European Union (EU) drug regulators yesterday announced that they are recommending approval of 2 new oral drugs — dimethyl fumarate (Tecfidera, Biogen Idec) and teriflunomide (Aubagio, Genzyme/Sanofi) — to treat adult patients with relapsing-remitting multiple sclerosis (MS).

The US Food and Drug Administration (FDA) just approved teriflunomide in September 2012. The agency now is considering whether to greenlight dimethyl fumarate, also called BG-12, as well. If that happens, it would be the third oral agent for this indication here, joining teriflunomide and fingolimod (Gilenya, Novartis).

Two clinical trials, CONFIRM (Comparator and an Oral Fumarate in Relapsing–Remitting Multiple Sclerosis) and DEFINE (Determination of the Efficacy and Safety of Oral Fumarate in Relapsing–Remitting MS), funded by Biogen and published last September in the New England Journal of Medicine, found that dimethyl fumarate reduced relapse rates, disease activity on imaging, and, in 1 trial, the progression of disability.

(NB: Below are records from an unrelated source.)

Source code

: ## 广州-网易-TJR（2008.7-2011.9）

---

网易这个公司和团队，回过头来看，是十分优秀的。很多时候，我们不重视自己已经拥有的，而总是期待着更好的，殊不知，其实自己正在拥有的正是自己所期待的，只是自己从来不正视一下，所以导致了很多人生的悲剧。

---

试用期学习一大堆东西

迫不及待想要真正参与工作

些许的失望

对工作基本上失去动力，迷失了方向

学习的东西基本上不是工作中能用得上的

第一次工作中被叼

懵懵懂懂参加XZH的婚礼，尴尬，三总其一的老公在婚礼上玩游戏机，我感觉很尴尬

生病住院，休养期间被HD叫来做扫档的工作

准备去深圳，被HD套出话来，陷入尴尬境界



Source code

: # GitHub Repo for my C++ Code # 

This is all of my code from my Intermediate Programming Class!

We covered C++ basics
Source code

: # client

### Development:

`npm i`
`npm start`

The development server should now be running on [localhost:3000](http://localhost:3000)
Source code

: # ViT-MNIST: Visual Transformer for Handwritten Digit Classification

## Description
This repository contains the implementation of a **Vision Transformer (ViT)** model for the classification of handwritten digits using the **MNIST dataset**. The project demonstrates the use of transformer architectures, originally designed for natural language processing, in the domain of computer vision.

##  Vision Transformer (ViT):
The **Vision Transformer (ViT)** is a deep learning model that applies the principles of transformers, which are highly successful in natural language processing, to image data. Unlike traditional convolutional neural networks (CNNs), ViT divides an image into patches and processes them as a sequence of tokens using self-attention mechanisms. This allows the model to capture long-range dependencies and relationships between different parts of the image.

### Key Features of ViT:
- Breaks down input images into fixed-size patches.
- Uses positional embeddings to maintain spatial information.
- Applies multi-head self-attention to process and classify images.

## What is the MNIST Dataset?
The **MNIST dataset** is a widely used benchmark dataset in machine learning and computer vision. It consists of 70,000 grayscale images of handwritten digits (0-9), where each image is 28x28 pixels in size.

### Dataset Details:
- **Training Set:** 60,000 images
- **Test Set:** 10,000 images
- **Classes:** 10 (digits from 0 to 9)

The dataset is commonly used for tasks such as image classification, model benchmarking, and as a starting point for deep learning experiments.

The European Medicines Agency (EMA) said in a press release that its Committee for Medicinal Products for Human Use (CHMP) deemed the "benefit-risk balance" to be favorable for the MS drug.

Flushing and gastrointestinal problems, such as diarrhea, nausea, and abdominal pain, are the drug's most common adverse events.

Teriflunomide Nod Follows Latest TOWER Findings

The CHMP recommendation of teriflunomide follows positive findings from the clinical trial TOWER (Teriflunomide Oral in People with Relapsing-remitting Multiple Sclerosis). The final results of TOWER, released last fall, confirmed that, like dimethyl fumarate, the drug reduces the rate of relapse and disability progression in patients with MS. TOWER was 1 of 3 clinical trials that figured into the FDA's approval of teriflunomide last year.

The most common adverse events with teriflunomide are upper respiratory and urinary tract infections, diarrhea, nausea, paraesthesia, alopecia, and an increase in alanine aminotransferase.

The CHMP recommendations on teriflunomide and dimethyl fumarate go to the European Commission, the executive branch of the EU, for approval.

More information on yesterday's EMA announcement on the 2 drugs is available on the agency's Web site.